● Prompt
In the records, find every line with the word "редагування" and copy it out.
——————
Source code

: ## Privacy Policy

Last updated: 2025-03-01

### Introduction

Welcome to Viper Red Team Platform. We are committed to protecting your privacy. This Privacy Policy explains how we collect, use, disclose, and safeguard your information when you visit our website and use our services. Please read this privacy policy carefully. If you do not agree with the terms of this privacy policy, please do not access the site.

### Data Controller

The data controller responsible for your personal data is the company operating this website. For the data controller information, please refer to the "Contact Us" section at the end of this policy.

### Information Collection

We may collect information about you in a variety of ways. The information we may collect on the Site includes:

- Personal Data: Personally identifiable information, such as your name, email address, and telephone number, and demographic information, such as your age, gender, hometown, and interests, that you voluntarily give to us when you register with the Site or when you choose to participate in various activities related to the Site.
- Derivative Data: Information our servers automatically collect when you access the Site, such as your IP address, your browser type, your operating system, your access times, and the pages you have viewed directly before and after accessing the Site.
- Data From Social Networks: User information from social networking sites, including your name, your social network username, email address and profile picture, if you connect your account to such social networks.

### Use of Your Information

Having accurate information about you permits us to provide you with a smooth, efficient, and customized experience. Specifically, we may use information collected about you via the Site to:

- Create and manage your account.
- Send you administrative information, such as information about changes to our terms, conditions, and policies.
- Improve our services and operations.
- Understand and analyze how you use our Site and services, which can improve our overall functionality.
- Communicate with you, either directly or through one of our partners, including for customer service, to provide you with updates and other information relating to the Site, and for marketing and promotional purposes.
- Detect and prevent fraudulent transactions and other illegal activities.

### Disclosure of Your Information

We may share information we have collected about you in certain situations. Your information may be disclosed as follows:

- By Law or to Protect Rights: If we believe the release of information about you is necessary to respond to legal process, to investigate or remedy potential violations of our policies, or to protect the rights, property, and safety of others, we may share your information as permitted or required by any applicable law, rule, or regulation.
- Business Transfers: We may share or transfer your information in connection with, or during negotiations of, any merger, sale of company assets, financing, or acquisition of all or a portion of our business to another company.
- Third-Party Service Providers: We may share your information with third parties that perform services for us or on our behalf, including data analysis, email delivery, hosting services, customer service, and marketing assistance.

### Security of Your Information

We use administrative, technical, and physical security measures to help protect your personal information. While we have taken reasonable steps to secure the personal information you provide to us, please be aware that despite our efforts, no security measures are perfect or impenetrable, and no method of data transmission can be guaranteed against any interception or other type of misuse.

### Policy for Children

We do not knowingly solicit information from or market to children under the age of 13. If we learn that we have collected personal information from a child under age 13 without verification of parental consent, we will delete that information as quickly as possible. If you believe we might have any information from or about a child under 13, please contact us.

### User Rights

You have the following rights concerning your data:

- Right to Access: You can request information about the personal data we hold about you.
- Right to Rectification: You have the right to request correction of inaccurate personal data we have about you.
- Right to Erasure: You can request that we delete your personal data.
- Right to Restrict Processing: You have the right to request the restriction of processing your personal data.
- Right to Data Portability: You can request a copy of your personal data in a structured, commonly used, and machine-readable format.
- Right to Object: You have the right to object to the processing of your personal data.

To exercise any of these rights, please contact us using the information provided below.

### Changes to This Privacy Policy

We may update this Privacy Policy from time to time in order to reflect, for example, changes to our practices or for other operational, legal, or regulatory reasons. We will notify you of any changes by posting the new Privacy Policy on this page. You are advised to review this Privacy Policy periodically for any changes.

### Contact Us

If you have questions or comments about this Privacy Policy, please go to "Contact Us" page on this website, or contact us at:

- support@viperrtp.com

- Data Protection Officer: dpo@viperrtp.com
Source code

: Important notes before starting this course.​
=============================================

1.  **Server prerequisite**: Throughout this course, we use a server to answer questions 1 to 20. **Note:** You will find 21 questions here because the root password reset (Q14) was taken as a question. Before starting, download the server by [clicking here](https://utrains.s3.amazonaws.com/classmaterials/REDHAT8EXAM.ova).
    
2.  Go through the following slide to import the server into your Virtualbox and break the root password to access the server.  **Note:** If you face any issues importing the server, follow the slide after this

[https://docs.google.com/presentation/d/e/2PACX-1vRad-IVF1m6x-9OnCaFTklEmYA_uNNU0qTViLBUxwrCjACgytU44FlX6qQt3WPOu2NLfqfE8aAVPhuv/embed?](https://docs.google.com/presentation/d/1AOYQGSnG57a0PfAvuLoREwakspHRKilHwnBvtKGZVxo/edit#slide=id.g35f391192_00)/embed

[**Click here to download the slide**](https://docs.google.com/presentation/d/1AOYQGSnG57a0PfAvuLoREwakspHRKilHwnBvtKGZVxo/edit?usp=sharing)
——————
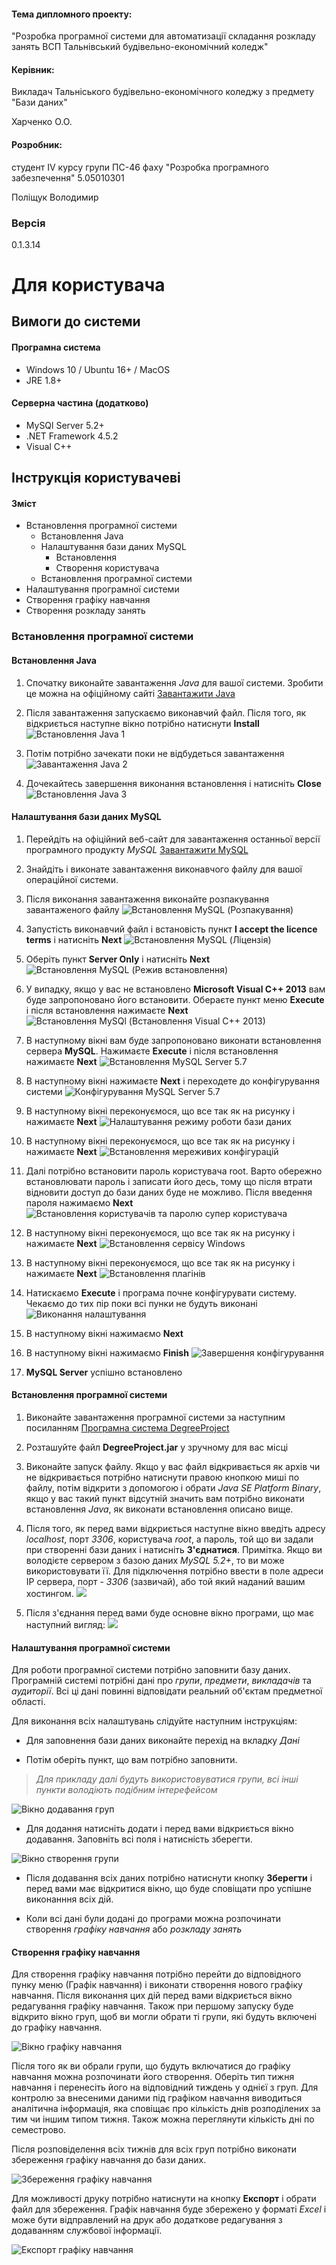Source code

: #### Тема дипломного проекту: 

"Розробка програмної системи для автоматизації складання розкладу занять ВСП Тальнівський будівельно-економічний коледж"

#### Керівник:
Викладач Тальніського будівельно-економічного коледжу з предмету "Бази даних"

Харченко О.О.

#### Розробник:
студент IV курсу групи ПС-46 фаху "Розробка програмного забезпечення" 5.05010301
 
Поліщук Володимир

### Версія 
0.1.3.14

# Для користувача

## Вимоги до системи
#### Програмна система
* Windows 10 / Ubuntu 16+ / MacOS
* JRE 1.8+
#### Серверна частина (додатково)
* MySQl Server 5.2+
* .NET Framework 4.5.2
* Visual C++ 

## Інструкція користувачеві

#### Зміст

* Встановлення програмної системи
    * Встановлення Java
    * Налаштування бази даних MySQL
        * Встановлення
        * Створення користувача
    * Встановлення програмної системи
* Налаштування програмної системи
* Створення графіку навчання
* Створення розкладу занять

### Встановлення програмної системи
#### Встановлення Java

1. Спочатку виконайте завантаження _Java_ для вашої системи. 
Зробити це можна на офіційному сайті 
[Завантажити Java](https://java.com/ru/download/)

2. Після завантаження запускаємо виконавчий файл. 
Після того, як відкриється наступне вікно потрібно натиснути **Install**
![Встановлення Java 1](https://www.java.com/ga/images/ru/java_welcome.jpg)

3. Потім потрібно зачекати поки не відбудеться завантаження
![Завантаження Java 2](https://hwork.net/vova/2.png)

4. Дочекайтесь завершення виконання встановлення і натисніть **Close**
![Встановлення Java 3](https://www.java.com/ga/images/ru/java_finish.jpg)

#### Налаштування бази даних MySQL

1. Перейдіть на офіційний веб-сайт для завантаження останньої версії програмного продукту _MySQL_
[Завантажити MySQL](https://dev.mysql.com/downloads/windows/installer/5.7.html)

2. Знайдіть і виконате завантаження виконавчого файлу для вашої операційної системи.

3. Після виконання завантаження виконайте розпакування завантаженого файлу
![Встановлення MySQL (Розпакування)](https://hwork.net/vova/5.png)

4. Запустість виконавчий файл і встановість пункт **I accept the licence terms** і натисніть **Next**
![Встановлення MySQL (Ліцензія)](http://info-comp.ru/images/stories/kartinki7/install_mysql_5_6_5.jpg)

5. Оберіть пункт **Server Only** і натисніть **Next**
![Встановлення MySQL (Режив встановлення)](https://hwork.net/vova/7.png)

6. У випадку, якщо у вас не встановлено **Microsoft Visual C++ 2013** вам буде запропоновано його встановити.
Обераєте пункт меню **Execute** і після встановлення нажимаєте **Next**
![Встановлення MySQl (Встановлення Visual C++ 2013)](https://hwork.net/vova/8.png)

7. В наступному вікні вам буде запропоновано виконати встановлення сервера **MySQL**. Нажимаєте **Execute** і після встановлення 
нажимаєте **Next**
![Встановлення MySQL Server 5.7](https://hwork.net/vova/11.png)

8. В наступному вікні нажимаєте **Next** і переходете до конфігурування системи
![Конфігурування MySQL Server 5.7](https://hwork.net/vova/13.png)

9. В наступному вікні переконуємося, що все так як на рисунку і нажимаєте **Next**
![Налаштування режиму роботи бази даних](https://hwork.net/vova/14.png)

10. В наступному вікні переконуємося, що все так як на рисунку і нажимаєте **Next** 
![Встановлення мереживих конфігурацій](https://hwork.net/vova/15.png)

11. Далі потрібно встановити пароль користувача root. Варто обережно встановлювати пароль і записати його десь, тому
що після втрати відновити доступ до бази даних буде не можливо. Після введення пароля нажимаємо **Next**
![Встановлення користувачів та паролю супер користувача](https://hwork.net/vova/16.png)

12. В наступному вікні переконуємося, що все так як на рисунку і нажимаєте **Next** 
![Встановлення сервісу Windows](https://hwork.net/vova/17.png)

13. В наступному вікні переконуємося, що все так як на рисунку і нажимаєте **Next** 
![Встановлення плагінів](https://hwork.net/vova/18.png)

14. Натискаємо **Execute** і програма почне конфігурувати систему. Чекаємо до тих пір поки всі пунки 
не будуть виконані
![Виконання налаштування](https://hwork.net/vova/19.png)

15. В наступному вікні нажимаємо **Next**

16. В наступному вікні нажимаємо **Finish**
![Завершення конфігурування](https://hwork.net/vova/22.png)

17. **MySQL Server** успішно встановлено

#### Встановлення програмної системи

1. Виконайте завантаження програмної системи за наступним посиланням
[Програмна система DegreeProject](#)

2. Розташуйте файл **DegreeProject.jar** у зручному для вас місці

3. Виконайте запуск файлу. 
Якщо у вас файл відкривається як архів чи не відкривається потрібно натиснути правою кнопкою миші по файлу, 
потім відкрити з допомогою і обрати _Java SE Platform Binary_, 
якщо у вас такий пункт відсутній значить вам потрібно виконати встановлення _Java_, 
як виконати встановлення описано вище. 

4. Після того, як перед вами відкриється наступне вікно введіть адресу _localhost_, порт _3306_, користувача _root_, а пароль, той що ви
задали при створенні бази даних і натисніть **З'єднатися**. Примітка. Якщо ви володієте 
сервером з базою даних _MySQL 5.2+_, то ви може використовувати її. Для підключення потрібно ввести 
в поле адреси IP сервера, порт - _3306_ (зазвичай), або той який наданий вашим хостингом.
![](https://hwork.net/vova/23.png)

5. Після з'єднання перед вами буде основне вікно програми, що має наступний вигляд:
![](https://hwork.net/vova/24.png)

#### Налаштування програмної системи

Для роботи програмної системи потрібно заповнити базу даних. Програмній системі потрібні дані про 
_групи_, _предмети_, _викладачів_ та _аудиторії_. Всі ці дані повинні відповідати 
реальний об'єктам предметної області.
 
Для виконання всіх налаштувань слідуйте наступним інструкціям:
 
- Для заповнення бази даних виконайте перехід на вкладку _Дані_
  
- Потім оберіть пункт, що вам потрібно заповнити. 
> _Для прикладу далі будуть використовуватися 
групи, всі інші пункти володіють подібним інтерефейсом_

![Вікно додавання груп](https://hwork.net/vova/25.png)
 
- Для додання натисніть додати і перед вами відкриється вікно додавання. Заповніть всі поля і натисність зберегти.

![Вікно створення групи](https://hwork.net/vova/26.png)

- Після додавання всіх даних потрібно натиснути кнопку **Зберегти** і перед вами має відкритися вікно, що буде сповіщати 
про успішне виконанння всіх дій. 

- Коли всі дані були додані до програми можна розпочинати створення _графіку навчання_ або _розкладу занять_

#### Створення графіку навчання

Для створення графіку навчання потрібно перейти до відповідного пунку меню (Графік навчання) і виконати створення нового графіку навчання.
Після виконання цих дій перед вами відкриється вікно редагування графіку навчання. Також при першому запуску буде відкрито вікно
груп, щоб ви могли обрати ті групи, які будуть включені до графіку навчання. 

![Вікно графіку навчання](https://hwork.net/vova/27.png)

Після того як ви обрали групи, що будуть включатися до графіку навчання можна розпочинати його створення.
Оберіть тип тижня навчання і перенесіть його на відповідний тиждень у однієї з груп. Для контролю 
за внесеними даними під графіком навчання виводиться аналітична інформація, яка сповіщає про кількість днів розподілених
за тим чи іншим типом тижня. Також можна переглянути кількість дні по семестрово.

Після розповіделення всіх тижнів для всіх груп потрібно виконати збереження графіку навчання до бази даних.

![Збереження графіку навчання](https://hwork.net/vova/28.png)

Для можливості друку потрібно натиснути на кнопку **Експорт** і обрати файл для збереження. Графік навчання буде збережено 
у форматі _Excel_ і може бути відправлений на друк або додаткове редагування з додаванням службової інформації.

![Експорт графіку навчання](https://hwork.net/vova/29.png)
——————
● Task response
Після виконання цих дій перед вами відкриється вікно редагування графіку навчання. Також при першому запуску буде відкрито вікно
у форматі _Excel_ і може бути відправлений на друк або додаткове редагування з додаванням службової інформації.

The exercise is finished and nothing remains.